Building sturdy fences is about establishing boundaries and being intentionally proactive with your energy and attention. Rather than letting the environment dictate where your focus goes—usually toward whatever is most urgent—you protect your time for what is actually important. Guarding your time like this is foundational to both leading myself and leading others.
But where these fences become absolutely critical for me is in protecting my routines.
In Atomic Habits, James Clear notes that we do not rise to the level of our aspirations; we fall to the level of our systems. I’ve learned the hard way that if you think building a good system is hard work, protecting it is the real battle. You have to build sturdy fences around your habits, and you have to be extremely vigilant about maintaining them.

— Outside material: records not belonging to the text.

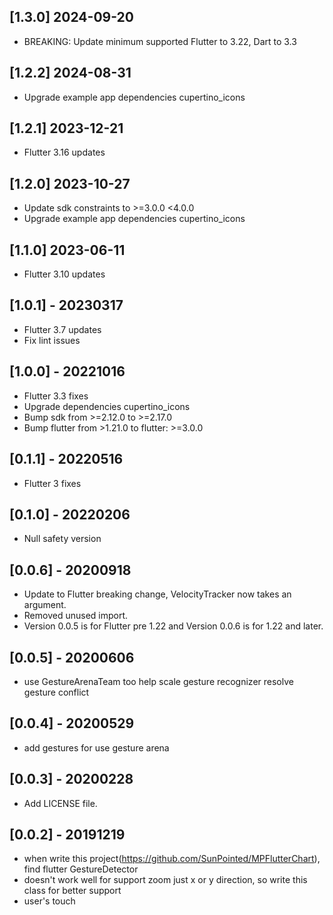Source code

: ## [1.3.0] 2024-09-20
* BREAKING: Update minimum supported Flutter to 3.22, Dart to 3.3
## [1.2.2] 2024-08-31
* Upgrade example app dependencies cupertino_icons
## [1.2.1] 2023-12-21
* Flutter 3.16 updates
## [1.2.0] 2023-10-27
* Update sdk constraints to >=3.0.0 <4.0.0
* Upgrade example app dependencies cupertino_icons
## [1.1.0] 2023-06-11
* Flutter 3.10 updates
## [1.0.1] - 20230317
* Flutter 3.7 updates
* Fix lint issues
## [1.0.0] - 20221016
* Flutter 3.3 fixes
* Upgrade dependencies cupertino_icons
* Bump sdk from >=2.12.0 to >=2.17.0
* Bump flutter from >1.21.0 to flutter: >=3.0.0
## [0.1.1] - 20220516
* Flutter 3 fixes
## [0.1.0] - 20220206
* Null safety version
## [0.0.6] - 20200918
* Update to Flutter breaking change, VelocityTracker now takes an argument.
* Removed unused import.
* Version 0.0.5 is for Flutter pre 1.22 and Version 0.0.6 is for 1.22 and later.
## [0.0.5] - 20200606
* use GestureArenaTeam too help scale gesture recognizer resolve gesture conflict
## [0.0.4] - 20200529
* add gestures for use gesture arena
## [0.0.3] - 20200228
* Add LICENSE file.
## [0.0.2] - 20191219
* when write this project(https://github.com/SunPointed/MPFlutterChart), find flutter GestureDetector
* doesn't work well for support zoom just x or y direction, so write this class for better support
* user's touch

When I rely on my conscious brain, I am not disciplined. If given the choice between doing a hard thing or taking the easy way out, my conscious brain will happily choose watching YouTube over getting on the rowing machine every single time.
The only way I survive is by bypassing that decision-making process entirely. Through my Personal Retrospective practice, I’ve established (and lost, and sometimes re-established) many routines over time. When I am successful, the body simply gets up on certain days, at certain times, and does what it has been programmed to do. There is incredible power in that automation.
But these routines are fragile. What I didn’t realize early on is that once a boundary is breached and a habit slips, the energy required to rebuild it is exponentially higher than the energy required to just maintain it. If you let the fence fall into disrepair, the whole system wanders off.